▸ WHAT YOU ARE ASKED TO DO
Would you go through the records below and copy each line with the string "html"?

(Stored data)

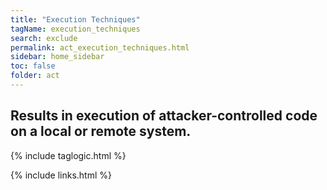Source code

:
 ```yaml
---
title: "Execution Techniques"
tagName: execution_techniques
search: exclude
permalink: act_execution_techniques.html
sidebar: home_sidebar
toc: false
folder: act
---
```


## Results in execution of attacker-controlled code on a local or remote system.

{% include taglogic.html %}

{% include links.html %}
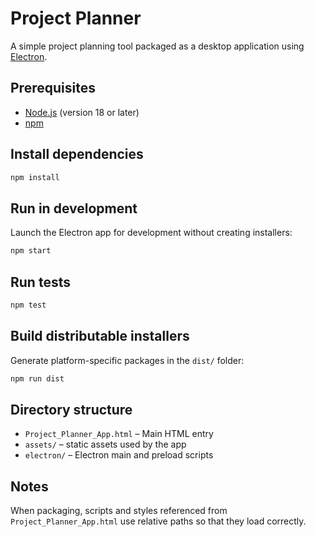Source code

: # Project Planner

A simple project planning tool packaged as a desktop application using [Electron](https://electronjs.org/).

## Prerequisites
- [Node.js](https://nodejs.org/) (version 18 or later)
- [npm](https://www.npmjs.com/)

## Install dependencies
```bash
npm install
```

## Run in development
Launch the Electron app for development without creating installers:
```bash
npm start
```

## Run tests
```bash
npm test
```

## Build distributable installers
Generate platform-specific packages in the `dist/` folder:
```bash
npm run dist
```

## Directory structure
- `Project_Planner_App.html` – Main HTML entry
- `assets/` – static assets used by the app
- `electron/` – Electron main and preload scripts

## Notes
When packaging, scripts and styles referenced from `Project_Planner_App.html` use relative paths so that they load correctly.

▸ SOLUTION
permalink: act_execution_techniques.html
{% include taglogic.html %}
{% include links.html %}
- `Project_Planner_App.html` – Main HTML entry
When packaging, scripts and styles referenced from `Project_Planner_App.html` use relative paths so that they load correctly.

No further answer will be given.